Retype exactly, and only, the lines from the one that contains "is to use a" through the final line of the entries.

RECORDS PROVIDED:
-------------------------

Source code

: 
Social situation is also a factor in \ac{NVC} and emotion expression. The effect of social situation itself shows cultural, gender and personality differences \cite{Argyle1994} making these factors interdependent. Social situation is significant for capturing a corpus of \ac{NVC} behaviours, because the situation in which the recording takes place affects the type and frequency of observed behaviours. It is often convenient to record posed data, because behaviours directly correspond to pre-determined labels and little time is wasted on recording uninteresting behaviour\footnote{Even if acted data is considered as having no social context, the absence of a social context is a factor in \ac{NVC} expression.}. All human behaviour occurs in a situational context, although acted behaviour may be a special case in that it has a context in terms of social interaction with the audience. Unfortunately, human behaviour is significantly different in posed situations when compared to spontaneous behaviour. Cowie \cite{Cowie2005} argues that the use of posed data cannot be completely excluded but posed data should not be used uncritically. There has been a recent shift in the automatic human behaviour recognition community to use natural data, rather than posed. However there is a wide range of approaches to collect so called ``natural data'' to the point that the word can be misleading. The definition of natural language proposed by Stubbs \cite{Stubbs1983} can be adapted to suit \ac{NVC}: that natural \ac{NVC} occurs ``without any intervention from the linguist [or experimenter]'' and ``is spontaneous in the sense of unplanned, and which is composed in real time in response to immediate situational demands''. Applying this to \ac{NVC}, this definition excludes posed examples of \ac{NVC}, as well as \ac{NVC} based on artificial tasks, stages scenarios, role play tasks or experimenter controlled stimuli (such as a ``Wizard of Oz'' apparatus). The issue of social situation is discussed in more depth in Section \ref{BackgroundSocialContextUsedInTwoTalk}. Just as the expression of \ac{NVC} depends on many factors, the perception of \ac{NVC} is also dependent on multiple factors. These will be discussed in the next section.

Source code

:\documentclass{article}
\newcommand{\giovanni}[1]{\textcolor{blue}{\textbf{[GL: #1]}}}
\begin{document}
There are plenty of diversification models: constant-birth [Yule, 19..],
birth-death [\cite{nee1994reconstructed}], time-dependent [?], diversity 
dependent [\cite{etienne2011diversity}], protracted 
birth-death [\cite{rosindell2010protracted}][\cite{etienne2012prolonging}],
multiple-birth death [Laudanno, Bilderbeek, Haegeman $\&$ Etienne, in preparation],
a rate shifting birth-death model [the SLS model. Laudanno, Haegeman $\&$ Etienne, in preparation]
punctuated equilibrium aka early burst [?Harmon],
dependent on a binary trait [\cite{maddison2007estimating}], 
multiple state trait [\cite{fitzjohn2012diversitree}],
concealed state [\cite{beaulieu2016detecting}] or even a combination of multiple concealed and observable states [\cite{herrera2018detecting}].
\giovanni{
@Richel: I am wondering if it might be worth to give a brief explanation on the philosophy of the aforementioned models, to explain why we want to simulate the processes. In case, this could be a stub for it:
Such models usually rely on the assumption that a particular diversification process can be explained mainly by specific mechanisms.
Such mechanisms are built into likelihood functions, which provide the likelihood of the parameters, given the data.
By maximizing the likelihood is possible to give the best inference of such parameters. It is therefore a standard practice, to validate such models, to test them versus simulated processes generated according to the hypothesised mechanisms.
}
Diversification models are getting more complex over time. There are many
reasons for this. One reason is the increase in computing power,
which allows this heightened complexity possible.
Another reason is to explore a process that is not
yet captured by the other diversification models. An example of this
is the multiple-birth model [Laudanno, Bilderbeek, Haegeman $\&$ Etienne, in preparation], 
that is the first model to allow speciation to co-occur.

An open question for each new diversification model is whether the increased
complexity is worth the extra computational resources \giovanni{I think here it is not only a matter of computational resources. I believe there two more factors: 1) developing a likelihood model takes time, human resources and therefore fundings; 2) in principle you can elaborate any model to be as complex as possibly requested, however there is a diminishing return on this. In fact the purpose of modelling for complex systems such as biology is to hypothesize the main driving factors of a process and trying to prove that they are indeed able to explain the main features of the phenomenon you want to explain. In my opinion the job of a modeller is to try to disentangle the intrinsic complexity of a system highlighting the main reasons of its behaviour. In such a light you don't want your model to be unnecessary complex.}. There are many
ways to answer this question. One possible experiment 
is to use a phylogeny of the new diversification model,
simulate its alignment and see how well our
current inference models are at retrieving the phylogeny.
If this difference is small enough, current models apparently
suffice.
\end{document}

-------------------------

TASK SOLUTION:
is to use a phylogeny of the new diversification model,
simulate its alignment and see how well our
current inference models are at retrieving the phylogeny.
If this difference is small enough, current models apparently
suffice.
\end{document}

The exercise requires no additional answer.